» **Work to complete**
Say how many lines in the entries hold the word "utilities", and reply with that number only.

======== Supplied records ========

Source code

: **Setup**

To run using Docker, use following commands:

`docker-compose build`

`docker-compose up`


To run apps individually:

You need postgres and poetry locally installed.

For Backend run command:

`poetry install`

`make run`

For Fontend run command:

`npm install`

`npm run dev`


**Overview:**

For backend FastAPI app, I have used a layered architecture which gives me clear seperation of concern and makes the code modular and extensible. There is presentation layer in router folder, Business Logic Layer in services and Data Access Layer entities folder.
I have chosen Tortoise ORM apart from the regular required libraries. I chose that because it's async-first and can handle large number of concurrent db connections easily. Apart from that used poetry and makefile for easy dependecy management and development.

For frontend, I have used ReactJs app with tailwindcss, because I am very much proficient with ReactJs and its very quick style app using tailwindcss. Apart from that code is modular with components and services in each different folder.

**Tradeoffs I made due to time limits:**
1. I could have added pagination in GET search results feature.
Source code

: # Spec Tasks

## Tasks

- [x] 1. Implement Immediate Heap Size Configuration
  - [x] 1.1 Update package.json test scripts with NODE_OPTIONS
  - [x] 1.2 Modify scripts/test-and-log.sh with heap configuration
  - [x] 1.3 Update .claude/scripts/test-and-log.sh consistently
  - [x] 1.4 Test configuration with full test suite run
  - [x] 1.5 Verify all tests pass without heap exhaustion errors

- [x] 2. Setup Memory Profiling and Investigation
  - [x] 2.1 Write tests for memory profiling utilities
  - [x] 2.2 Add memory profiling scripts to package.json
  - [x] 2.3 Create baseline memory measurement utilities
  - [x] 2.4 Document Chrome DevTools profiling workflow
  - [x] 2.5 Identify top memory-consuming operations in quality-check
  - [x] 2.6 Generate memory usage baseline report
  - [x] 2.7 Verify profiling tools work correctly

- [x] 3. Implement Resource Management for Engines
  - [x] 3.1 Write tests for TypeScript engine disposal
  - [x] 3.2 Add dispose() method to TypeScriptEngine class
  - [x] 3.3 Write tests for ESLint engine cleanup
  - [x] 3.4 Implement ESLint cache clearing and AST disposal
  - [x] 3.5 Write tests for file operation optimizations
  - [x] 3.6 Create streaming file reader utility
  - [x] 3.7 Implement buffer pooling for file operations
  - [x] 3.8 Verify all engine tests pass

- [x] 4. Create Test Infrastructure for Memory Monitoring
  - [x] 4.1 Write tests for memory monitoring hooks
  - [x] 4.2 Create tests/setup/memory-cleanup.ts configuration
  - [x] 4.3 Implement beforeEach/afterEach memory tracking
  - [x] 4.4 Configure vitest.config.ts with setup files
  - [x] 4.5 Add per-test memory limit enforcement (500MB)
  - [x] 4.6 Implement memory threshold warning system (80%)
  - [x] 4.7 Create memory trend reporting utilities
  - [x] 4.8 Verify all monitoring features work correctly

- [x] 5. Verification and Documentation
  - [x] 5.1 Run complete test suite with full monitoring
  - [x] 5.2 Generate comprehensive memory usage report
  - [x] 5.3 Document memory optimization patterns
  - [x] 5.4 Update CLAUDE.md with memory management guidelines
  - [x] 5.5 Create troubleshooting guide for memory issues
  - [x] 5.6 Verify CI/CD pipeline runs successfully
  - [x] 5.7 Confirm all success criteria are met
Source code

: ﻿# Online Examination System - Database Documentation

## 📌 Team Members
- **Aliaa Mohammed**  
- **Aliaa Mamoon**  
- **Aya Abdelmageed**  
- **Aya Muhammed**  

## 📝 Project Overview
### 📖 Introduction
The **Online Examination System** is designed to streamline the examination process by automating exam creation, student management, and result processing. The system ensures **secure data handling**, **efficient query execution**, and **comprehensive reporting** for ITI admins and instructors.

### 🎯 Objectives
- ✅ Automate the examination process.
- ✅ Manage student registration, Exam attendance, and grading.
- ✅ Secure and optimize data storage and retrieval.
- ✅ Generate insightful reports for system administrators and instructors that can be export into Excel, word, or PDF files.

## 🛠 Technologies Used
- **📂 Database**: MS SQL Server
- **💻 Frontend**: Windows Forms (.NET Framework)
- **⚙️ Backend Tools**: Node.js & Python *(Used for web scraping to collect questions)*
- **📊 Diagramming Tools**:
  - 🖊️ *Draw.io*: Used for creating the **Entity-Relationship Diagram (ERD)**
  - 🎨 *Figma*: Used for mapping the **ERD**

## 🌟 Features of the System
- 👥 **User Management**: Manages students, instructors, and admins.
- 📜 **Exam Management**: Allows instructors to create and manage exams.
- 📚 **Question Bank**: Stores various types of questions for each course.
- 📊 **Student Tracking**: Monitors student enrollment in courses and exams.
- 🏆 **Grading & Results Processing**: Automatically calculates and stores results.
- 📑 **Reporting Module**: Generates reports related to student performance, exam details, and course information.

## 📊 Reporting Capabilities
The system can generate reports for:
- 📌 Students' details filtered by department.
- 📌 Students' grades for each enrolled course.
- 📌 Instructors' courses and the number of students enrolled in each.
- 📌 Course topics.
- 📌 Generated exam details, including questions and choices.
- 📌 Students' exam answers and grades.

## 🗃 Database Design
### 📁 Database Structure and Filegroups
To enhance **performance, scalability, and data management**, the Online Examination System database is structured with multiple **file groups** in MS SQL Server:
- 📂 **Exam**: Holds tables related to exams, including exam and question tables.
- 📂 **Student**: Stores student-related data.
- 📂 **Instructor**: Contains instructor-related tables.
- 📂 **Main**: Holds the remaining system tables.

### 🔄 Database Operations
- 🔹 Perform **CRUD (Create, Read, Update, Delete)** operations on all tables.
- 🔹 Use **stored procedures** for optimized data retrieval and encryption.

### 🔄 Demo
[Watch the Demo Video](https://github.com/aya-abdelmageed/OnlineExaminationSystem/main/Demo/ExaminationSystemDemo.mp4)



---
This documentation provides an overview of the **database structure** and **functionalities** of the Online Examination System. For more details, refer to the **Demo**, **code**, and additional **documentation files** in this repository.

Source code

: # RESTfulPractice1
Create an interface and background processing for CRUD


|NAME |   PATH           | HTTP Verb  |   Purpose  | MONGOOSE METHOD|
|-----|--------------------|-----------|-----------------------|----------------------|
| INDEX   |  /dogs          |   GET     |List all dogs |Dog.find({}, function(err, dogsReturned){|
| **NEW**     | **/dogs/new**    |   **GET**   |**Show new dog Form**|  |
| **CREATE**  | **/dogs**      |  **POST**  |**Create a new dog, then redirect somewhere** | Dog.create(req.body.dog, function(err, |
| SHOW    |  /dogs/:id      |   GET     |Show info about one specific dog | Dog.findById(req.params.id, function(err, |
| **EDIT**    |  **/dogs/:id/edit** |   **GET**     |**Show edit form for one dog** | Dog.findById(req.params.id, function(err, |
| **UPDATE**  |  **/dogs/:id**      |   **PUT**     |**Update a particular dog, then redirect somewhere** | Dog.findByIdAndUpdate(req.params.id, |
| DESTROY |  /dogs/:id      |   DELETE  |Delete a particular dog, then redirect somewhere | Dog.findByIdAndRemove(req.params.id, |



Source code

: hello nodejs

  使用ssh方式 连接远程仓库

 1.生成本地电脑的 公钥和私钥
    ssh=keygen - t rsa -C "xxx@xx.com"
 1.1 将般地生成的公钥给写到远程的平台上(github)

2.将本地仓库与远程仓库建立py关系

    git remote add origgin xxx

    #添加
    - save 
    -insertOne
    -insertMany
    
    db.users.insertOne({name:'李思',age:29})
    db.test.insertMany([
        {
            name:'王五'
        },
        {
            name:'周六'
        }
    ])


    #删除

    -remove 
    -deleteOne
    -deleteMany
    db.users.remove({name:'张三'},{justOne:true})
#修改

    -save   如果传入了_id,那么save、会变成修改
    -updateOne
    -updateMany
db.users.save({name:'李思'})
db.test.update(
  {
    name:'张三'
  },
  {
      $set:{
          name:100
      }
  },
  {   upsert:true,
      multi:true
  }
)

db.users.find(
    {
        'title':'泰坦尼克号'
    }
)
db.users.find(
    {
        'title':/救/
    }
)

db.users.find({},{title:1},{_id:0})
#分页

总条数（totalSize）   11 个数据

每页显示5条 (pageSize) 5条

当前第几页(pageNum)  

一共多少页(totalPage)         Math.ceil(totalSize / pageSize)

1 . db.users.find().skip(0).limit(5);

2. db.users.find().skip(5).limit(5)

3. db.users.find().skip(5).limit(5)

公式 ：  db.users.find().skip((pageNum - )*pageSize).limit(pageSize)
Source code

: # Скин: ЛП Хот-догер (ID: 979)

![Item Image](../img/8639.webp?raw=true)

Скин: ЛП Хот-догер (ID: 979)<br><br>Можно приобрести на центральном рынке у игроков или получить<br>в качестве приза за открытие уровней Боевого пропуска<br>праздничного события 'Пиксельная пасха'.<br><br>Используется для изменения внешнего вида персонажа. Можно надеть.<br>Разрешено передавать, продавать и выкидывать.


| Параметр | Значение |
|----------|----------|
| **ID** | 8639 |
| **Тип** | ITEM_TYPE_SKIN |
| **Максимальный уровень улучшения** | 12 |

========

» **Exercise response**
3